Here are the test results:

multidatafiles Benchmarking: do multiple data files make a difference?

As you can see, it's pretty clear that with both test setups, having more data files definitely does produce a performance improvement, but only up to a point.

Test 1: Data files on 8 x 300GB 15k SCSI RAID-10 array, two iSCSI NICs, 128KB stripe size

Test 2: Data files round-robin between two 4 x 300GB 15k SCSI RAID-10 array, one iSCSI NIC each, 128KB stripe size

In both cases, the performance increases up to eight data files, and then begins to decrease again with sixteen data files. The single data file case was bound to be slower on the SCSI array with fewer drives, and we see that in the results (left-most result in red).

In the best case, the eight-file case on two arrays was just over 6% faster than the single-file case on the single array. Hardly earth-shattering, but still a non-trivial gain.

Where's the gain coming from? I ran wait stats analysis for a few test variations – for example, between the eight data files test and the single data file test using two arrays, the cumulative wait stats were almost identical – 38/39% PAGELATCH_EX, 19/21% PAGELATCH_SH, 12/13% WRITELOG. The gain is mostly coming from the IO subsystem, but the SCSI arrays are still overloaded, as I showed in plenty of the previous benchmarking tests.

Now, this is a very contrived test, with a single operation in my workload – it's definitely NOT representative of a mixed-operation OLTP workload. However, I did see a gain from having multiple data files – and I believe I would have seen more gain had the SCSI array(s) not been pretty much maxed out already.

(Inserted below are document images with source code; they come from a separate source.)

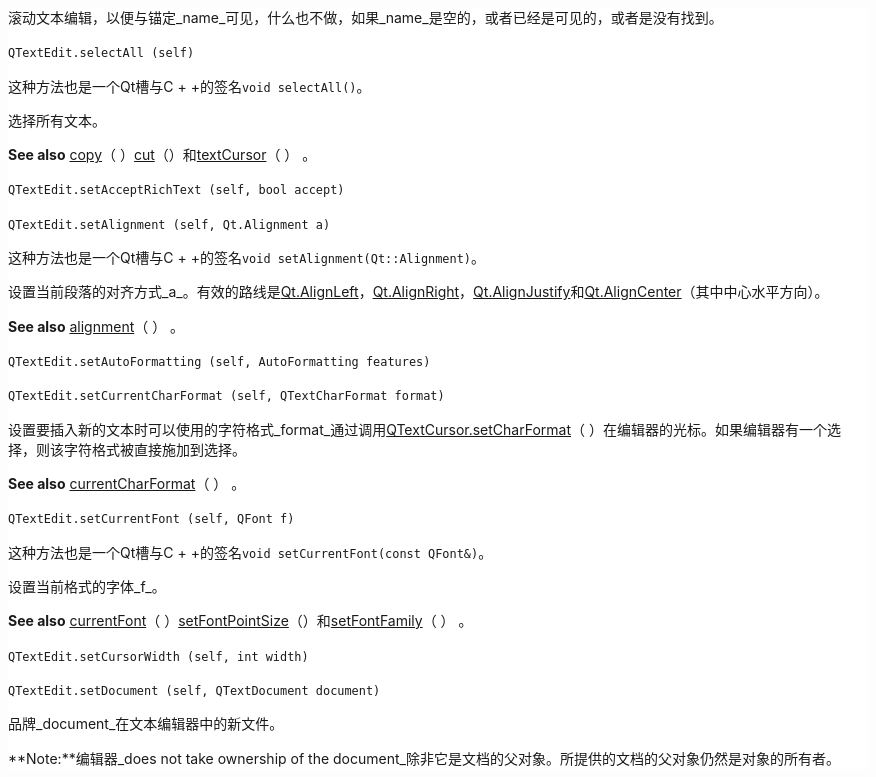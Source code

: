 滚动文本编辑，以便与锚定_name_可见，什么也不做，如果_name_是空的，或者已经是可见的，或者是没有找到。

```
QTextEdit.selectAll (self)
```

这种方法也是一个Qt槽与C + +的签名`void selectAll()`。

选择所有文本。

**See also** [copy](qtextedit.html#copy)（ ）[cut](qtextedit.html#cut)（）和[textCursor](qtextedit.html#textCursor)（ ） 。

```
QTextEdit.setAcceptRichText (self, bool accept)
```

```
QTextEdit.setAlignment (self, Qt.Alignment a)
```

这种方法也是一个Qt槽与C + +的签名`void setAlignment(Qt::Alignment)`。

设置当前段落的对齐方式_a_。有效的路线是[Qt.AlignLeft](qt.html#AlignmentFlag-enum)，[Qt.AlignRight](qt.html#AlignmentFlag-enum)，[Qt.AlignJustify](qt.html#AlignmentFlag-enum)和[Qt.AlignCenter](qt.html#AlignmentFlag-enum)（其中中心水平方向）。

**See also** [alignment](qtextedit.html#alignment)（ ） 。

```
QTextEdit.setAutoFormatting (self, AutoFormatting features)
```

```
QTextEdit.setCurrentCharFormat (self, QTextCharFormat format)
```

设置要插入新的文本时可以使用的字符格式_format_通过调用[QTextCursor.setCharFormat](qtextcursor.html#setCharFormat)（ ）在编辑器的光标。如果编辑器有一个选择，则该字符格式被直接施加到选择。

**See also** [currentCharFormat](qtextedit.html#currentCharFormat)（ ） 。

```
QTextEdit.setCurrentFont (self, QFont f)
```

这种方法也是一个Qt槽与C + +的签名`void setCurrentFont(const QFont&)`。

设置当前格式的字体_f_。

**See also** [currentFont](qtextedit.html#currentFont)（ ）[setFontPointSize](qtextedit.html#setFontPointSize)（）和[setFontFamily](qtextedit.html#setFontFamily)（ ） 。

```
QTextEdit.setCursorWidth (self, int width)
```

```
QTextEdit.setDocument (self, QTextDocument document)
```

品牌_document_在文本编辑器中的新文件。

**Note:**编辑器_does not take ownership of the document_除非它是文档的父对象。所提供的文档的父对象仍然是对象的所有者。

I've heard plenty of anecdotal evidence that adding a few more data files for user databases can lead to performance improvements, but your mileage is definitely going to vary. I'd be very interested to hear your observations in production as comments to this post (but please keep the comments constructive – don't give me a laundry-list of tests/settings you want me to try, or rant about real-life vs. lab tests).

Enjoy!

PS The next post on SSDs is forthcoming – just finishing up the (extensive) tests – and also the post on how you all have your log files configured, from the survey I did a while ago. Thanks for being patient!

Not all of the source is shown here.